Ticket #113 (new enhancement)
Optimization of ffmpeg h264 decoder
| Reported by: | astrange | Owned by: | astrange |
|---|---|---|---|
| Priority: | normal | Milestone: | Sometime after 1.0 |
| Component: | ffmpeg | Version: | |
| Severity: | normal | Keywords: | |
| Cc: |
Description (last modified by astrange) (diff)
The H.264 decoder is impressively fast, but not enough.
Possible improvements, based on profiling I did on x86:
Cache misses happen too often:
* rewrite very large functions (fill_caches, decode_mb_cabac) to be smaller; interlacing/other oddities can be slightly penalized if necessary as in hl_decode_mb.

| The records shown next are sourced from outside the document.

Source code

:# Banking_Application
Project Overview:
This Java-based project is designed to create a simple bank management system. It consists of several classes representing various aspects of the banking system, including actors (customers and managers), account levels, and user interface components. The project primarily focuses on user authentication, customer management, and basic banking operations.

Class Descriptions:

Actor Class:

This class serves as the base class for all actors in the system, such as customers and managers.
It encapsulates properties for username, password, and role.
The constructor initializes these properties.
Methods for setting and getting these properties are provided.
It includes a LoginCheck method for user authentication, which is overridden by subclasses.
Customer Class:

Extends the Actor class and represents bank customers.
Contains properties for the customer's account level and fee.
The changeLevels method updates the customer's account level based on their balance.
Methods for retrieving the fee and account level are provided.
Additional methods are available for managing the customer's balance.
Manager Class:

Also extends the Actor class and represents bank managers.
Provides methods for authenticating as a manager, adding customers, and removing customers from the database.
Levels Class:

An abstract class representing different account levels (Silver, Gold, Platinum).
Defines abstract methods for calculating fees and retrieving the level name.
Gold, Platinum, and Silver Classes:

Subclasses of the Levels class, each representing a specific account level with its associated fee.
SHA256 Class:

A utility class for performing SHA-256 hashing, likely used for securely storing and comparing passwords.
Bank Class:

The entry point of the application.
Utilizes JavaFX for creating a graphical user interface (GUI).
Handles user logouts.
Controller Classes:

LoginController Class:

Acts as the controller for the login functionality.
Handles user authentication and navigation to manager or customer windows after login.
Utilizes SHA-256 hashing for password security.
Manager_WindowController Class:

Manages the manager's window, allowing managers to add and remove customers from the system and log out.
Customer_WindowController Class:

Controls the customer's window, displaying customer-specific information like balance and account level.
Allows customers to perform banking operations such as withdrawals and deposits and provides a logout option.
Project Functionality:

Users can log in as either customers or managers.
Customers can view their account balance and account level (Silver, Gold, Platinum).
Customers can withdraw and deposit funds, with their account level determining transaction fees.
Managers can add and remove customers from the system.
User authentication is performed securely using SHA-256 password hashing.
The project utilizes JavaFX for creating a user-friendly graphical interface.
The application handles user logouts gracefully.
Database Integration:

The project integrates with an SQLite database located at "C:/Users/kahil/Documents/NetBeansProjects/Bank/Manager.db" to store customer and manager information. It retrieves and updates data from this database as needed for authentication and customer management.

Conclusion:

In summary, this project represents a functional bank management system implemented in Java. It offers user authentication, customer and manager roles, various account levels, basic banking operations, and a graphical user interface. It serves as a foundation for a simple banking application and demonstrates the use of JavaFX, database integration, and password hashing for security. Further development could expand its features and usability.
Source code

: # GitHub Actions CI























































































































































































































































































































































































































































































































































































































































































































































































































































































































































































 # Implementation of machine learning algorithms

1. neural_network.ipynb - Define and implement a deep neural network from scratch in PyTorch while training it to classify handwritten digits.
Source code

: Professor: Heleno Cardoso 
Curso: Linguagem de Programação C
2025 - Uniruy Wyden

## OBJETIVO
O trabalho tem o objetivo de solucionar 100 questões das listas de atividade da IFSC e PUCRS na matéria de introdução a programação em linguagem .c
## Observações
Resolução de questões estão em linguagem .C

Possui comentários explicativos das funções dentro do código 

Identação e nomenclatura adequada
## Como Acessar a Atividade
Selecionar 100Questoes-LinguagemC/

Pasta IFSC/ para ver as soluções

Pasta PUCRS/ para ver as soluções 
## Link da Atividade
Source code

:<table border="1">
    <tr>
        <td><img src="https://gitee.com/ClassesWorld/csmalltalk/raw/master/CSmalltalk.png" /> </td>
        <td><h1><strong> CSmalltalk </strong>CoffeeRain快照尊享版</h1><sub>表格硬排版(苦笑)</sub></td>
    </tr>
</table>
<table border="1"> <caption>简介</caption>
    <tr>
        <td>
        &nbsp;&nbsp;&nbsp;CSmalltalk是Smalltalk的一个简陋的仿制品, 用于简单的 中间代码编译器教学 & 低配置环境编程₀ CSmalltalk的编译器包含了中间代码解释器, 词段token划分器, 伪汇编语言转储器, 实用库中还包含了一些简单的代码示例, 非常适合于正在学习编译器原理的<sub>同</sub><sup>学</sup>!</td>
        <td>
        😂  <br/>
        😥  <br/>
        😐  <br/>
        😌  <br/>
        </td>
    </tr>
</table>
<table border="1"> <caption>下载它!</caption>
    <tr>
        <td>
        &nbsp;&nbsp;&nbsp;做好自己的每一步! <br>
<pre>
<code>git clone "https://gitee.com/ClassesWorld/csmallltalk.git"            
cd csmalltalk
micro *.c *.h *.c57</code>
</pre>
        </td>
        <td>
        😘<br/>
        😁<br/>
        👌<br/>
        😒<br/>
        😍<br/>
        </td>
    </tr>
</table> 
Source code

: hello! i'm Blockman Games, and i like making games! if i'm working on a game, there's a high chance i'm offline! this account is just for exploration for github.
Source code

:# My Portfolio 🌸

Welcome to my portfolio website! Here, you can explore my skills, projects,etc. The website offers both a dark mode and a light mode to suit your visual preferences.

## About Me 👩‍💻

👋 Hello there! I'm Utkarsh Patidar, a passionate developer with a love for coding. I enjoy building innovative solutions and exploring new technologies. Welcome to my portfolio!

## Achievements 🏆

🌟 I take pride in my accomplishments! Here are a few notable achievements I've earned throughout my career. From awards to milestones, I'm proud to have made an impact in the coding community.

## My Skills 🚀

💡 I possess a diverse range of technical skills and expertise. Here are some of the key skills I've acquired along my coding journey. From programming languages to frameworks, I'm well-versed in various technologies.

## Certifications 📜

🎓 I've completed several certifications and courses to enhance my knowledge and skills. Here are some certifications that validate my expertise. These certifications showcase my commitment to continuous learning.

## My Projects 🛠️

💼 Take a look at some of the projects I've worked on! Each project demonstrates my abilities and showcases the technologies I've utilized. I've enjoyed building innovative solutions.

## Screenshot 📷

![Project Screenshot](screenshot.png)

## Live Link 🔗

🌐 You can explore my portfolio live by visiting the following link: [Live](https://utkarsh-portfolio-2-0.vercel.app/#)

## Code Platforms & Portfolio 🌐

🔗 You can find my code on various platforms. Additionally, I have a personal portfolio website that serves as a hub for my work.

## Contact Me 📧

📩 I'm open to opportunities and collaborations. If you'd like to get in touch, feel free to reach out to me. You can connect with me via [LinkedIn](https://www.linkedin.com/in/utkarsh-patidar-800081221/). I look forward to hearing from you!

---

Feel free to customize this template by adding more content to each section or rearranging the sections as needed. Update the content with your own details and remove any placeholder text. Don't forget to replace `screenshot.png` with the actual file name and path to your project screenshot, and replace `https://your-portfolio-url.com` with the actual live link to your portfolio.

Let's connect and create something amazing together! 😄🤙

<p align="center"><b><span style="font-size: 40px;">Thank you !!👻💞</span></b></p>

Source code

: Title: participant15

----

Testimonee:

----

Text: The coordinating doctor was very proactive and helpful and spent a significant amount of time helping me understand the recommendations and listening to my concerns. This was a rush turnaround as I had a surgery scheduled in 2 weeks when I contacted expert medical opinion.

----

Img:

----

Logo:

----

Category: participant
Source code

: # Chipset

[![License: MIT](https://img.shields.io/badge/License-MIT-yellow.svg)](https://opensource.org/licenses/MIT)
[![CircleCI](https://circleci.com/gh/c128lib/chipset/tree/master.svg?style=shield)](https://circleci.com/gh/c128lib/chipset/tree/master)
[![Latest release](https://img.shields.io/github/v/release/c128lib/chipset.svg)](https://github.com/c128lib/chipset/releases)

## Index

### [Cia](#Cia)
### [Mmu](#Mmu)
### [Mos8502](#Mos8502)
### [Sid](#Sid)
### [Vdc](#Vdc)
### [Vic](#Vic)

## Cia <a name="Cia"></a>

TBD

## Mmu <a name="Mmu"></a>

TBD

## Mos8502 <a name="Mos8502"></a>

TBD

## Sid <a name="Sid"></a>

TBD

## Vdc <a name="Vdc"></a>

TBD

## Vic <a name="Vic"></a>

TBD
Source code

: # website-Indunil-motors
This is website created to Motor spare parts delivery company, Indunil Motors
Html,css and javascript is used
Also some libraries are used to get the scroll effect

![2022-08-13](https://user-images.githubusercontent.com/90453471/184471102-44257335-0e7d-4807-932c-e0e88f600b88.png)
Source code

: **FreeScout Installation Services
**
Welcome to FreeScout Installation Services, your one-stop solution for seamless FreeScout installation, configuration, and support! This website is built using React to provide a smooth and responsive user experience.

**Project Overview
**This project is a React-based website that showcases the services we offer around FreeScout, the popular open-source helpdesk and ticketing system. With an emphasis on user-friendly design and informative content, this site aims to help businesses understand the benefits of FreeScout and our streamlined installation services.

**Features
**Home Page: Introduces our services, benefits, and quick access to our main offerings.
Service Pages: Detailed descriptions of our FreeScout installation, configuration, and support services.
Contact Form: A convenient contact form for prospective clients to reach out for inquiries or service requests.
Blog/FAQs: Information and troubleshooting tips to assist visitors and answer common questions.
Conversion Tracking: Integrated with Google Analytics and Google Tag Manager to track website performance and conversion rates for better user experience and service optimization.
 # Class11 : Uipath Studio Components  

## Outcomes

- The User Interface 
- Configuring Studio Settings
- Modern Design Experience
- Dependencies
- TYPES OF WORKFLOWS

* improve cache hints; hl_motion and hl_decode_mb use some, but they use the same ones which might be wrong in both cases. x86 has no hints for store, but maybe non-temporal could be used.
* the decoding context is over 200KB!
* lots of really complex struct accesses, ex:
"h->non_zero_count_cache[3+8*1 + 2*8*i]= h->non_zero_count[left_xy[i]][left_block[0+2*i]];"
Branch misprediction:
* happens often in the CABAC/arithmetic decoder, which is naturally unpredictable. Rewrite more of it to be branchless?
PPC is missing some assembly optimizations that x86 has (cabac, altivec), but no idea if they're needed. I don't have a recent profile on one.